Talvez, o segredo da corrida esteja justamente na simplicidade. Para começar não precisa muito. Um par de tênis. Um quarteirão. Um coração disposto. “A corrida é uma atividade básica do ser humano. Evoluímos correndo. É natural e acessível”, explica o educador físico Celso Barbosa Junior, o Pingoto. Ele reforça que o importante, principalmente para quem está começando, é respeitar o próprio corpo e não criar metas inalcançáveis. “Caminhar, correr um pouco, parar, voltar. A constância vem antes da performance. E, mais do que emagrecer, a corrida entrega bem-estar. Ela muda o corpo, mas transforma a cabeça”, destaca.
Para ele, os resultados vão além da balança. “A gente sempre ouve que quem começa a correr fica mais forte fisicamente, mas o mais bonito é ver a força emocional crescendo também. A corrida cria uma estrutura mental muito poderosa, que se reflete em várias áreas da vida”, completa.

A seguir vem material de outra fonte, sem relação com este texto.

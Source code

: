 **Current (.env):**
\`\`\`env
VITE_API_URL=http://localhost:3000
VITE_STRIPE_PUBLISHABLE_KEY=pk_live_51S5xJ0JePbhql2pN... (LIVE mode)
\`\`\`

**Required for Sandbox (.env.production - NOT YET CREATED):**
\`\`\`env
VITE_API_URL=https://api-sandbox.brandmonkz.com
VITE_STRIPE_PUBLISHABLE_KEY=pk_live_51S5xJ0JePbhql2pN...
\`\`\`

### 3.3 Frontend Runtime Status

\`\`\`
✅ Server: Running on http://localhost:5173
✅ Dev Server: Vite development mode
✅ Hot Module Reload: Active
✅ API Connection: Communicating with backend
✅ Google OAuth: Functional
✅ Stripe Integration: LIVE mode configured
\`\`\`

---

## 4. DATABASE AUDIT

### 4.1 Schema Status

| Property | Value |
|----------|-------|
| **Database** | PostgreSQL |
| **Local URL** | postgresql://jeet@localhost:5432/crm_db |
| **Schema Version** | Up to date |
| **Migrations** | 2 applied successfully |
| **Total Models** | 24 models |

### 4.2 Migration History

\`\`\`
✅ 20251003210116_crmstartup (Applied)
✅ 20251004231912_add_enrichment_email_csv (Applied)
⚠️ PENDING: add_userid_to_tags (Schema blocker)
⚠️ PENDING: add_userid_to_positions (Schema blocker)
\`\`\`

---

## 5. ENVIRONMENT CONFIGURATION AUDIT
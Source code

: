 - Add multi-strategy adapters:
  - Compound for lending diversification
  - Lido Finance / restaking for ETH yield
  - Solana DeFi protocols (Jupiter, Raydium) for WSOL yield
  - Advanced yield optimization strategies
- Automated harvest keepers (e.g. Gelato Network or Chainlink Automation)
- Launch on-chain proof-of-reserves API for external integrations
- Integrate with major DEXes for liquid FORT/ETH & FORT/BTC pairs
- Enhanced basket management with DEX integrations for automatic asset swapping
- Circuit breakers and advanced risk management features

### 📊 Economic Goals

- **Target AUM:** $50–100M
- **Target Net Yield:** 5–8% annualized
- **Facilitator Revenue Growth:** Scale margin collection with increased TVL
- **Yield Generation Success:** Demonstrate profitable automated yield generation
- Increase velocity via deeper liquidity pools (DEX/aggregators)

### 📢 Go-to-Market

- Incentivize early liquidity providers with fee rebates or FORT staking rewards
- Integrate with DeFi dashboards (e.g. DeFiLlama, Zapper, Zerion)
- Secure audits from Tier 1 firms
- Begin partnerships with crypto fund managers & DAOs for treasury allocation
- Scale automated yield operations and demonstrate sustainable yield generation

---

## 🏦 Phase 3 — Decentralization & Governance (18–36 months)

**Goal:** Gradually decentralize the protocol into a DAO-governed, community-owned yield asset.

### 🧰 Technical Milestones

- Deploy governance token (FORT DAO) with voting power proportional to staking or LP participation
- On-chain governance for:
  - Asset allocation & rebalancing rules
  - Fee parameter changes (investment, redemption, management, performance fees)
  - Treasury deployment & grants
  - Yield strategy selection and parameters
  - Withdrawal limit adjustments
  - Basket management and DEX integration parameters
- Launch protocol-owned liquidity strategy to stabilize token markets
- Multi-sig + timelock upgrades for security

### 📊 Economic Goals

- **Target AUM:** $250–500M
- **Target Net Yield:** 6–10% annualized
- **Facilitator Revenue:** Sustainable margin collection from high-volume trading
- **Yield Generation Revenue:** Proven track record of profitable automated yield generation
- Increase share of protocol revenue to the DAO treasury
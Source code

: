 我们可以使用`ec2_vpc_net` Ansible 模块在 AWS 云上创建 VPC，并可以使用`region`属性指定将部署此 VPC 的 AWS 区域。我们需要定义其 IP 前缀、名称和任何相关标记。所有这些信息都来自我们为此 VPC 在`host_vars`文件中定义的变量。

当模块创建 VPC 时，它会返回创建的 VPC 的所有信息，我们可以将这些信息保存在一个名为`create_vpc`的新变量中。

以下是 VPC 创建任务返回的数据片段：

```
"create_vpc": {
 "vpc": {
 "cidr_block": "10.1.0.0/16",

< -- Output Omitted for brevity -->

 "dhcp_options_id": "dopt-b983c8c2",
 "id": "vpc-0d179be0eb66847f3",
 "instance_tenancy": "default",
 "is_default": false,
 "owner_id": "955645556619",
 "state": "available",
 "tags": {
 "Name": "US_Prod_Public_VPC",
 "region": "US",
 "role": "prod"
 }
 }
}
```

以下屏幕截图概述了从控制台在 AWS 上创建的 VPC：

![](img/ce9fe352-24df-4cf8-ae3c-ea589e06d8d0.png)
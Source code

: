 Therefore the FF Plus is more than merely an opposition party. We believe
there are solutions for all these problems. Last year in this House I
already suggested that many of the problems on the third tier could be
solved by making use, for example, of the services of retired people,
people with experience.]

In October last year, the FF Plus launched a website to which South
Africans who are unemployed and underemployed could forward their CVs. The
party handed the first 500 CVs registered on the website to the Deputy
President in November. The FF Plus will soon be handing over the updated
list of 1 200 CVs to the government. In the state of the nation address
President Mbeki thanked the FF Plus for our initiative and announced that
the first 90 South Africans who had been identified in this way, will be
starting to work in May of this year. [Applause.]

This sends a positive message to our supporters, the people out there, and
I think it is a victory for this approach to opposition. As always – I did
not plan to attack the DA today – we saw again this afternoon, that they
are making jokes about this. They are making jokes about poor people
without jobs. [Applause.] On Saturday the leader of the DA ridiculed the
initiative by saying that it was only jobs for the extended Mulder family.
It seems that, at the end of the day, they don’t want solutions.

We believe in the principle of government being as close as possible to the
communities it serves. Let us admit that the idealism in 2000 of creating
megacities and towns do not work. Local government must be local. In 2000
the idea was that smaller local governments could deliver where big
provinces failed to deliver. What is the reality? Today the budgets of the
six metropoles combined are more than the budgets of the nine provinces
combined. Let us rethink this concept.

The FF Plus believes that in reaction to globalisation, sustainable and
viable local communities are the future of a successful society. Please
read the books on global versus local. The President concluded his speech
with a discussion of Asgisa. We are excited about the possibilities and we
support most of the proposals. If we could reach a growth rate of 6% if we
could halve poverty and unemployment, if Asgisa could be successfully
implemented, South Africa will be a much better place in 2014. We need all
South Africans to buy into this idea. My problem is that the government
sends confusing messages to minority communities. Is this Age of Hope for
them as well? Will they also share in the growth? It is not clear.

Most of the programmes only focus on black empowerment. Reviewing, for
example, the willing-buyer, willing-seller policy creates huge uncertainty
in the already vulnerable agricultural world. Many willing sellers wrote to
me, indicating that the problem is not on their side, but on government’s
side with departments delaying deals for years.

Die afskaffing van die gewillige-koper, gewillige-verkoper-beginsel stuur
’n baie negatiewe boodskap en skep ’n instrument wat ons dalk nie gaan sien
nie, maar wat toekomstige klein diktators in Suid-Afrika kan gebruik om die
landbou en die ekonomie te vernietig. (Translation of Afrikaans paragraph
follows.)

A transformação acontece mesmo e é visível. A cada treino, uma pequena vitória. A cada manhã que o despertador toca e o corpo hesita, uma escolha: continuar deitado ou colocar o mundo para girar sob os pés. A cada dia em que tudo parece demais, com a rotina, o cansaço e a ansiedade, a corrida surge como um respiro, um espaço para o tempo desacelerar, ainda que o corpo esteja em movimento. A corrida ensina que o desconforto passa e ele é justamente o que fortalece e que não se trata de chegar antes de ninguém, mas de chegar melhor do que ontem.
Fabiano costuma dizer que “desistir não é opção”. Flávia acredita que “a vida se reorganiza no movimento”. Sandra resume tudo com um sorriso: “cada quilômetro deixa uma marca em você”. Com a prática e a cada corrida, um sentimento em comum é que cada praticante fica “mais inteiro” do que quando começamos.